Calculation of MRP and provider selection will require up to date information. From the BoM to real time stock updates, the information will come from different sources. As mentioned in the usage point of view subsection the information necessary to calculate the MRP should also include known demand, demand forecasting, providers delivery capacities (in time and quantity) and providers prices and bulk prices.

AI-PO application is designed to work as standalone service, connected to different systems and software present inside the plant. The application will also provide standard security by requiring authenticated connections through JWT. Connection to and from AI-PO solution will be made through API calls.

Software requirements

AI-PO solution requires .net runtimes to work and provides connection by means of an API, if necessary, it also can provide gRPC connection, this should be studied on each pilot. Initially only API access will be developed.

AI-PO will be delivered in a docker container already configured to run. Because of this docker the infrastructure to run docker containers is required to be present in the implantation place.

Technical Description of its Components:

  • Dependencies:

    • Development Language: .NET, C#

    • Libraries: .net runtime, email parser

    • Container: Docker

    • Database need: depending on pilot, SQL Server or similar

  • Interfaces:

    • User Interface: Depending on pilot, REACT or similar.

    • Synchronous/Asynchronous Interface: RESTful APIs.

    • Network/Protocols: HTTP/HTTPS.

    • Data Repository: SQL Server or similar (eg MariaDB or PostGres).

  • Requires:

    • Other AIDEAS Solutions: none

Solution architecture

AI-PO_Architecture.png

The procurement optimization (PO) component of the solution leverages the FACOP framework, which consists of a series of optimization libraries developed at ITI. These libraries are designed for heuristics and meta-heuristics and are primarily implemented in C#. In this project, specific MRP calculation libraries will be developed and integrated into the FACOP components.

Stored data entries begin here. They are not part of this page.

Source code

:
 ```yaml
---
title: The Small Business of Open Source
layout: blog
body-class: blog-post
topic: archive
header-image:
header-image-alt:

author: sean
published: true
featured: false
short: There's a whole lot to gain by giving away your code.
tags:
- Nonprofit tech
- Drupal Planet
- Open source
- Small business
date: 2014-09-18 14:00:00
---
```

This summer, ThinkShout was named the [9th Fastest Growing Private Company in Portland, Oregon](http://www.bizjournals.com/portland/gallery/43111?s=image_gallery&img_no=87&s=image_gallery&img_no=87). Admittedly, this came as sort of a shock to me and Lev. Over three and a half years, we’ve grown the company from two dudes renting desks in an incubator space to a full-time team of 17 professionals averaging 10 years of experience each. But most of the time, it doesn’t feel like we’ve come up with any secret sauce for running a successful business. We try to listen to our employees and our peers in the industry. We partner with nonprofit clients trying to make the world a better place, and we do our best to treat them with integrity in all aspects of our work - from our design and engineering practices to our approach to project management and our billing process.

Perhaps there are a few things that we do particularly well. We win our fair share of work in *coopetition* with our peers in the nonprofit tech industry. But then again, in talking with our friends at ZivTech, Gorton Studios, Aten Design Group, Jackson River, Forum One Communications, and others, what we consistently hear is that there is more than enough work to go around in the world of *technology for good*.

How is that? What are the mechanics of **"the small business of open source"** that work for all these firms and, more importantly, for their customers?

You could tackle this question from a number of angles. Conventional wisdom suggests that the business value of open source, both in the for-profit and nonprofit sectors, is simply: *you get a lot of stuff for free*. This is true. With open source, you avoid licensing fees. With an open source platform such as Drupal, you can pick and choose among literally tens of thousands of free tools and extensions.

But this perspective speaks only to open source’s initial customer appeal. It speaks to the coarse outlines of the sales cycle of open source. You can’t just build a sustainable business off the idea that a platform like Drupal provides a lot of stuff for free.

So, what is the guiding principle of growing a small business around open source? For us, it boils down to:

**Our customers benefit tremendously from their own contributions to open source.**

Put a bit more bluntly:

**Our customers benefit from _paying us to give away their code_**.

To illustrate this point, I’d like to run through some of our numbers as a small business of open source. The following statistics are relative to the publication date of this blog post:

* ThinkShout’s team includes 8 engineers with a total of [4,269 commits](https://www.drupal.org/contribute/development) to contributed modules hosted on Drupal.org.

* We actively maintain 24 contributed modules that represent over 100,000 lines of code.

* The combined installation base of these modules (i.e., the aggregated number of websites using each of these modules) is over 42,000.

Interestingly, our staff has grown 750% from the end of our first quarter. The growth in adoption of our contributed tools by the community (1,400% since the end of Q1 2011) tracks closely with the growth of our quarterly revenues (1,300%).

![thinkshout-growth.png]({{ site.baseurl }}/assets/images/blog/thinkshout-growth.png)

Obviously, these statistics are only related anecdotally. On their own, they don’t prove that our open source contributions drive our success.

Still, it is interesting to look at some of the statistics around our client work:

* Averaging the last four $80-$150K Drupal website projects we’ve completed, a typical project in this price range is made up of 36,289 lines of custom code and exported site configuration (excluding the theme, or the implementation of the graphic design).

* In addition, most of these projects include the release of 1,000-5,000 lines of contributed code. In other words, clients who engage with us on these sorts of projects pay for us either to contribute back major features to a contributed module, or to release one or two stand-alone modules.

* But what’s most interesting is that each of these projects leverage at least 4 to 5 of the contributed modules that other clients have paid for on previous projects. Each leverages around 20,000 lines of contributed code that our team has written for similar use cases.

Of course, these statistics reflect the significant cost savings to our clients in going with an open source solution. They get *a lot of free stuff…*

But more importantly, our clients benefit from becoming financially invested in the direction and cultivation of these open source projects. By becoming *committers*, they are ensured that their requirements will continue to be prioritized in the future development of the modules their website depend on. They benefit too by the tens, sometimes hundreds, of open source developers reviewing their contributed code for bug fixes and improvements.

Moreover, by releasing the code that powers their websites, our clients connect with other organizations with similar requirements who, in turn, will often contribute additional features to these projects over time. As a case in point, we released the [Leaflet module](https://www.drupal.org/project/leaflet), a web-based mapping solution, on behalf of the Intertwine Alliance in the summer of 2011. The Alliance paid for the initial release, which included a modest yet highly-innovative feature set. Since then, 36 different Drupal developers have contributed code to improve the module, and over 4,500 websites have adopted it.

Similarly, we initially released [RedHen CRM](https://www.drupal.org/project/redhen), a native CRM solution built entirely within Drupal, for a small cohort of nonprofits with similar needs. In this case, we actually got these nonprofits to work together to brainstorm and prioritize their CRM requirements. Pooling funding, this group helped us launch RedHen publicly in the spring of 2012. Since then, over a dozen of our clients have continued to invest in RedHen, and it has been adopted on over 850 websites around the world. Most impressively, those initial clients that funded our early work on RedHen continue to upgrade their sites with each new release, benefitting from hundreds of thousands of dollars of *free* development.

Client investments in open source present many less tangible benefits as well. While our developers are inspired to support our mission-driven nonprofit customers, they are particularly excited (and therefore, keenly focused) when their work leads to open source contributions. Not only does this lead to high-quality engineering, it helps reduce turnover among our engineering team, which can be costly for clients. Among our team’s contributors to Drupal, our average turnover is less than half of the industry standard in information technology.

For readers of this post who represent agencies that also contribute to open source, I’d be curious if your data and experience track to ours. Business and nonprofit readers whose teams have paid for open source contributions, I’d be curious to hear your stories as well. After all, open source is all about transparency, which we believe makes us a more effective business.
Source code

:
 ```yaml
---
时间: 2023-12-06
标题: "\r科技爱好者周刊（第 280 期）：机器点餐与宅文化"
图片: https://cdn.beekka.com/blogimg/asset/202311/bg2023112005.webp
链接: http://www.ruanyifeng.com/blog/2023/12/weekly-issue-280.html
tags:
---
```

The .NET framework is chosen for its performance, reliability, and widespread usage in various types of software, including industrial applications. The libraries used in FACOP and PO are either part of the .NET framework or have been developed specifically for FACOP.

To enhance flexibility, stability, and scalability, the PO solution will be configured to work within a Docker container. Docker allows for easy deployment and management of the solution across different environments.

A user interface will be developed using REACT or a similar platform, providing a common interface that can be adapted based on the specific requirements of each pilot. In some cases, the PO solution may not require a user interface as the results can be exported directly to existing tools such as ERP systems used in the pilot.

The connection between the PO solution and the environment will be established through a RESTful API, using the HTTPS protocol. This API enables seamless communication and integration between the solution and other systems or tools in the environment.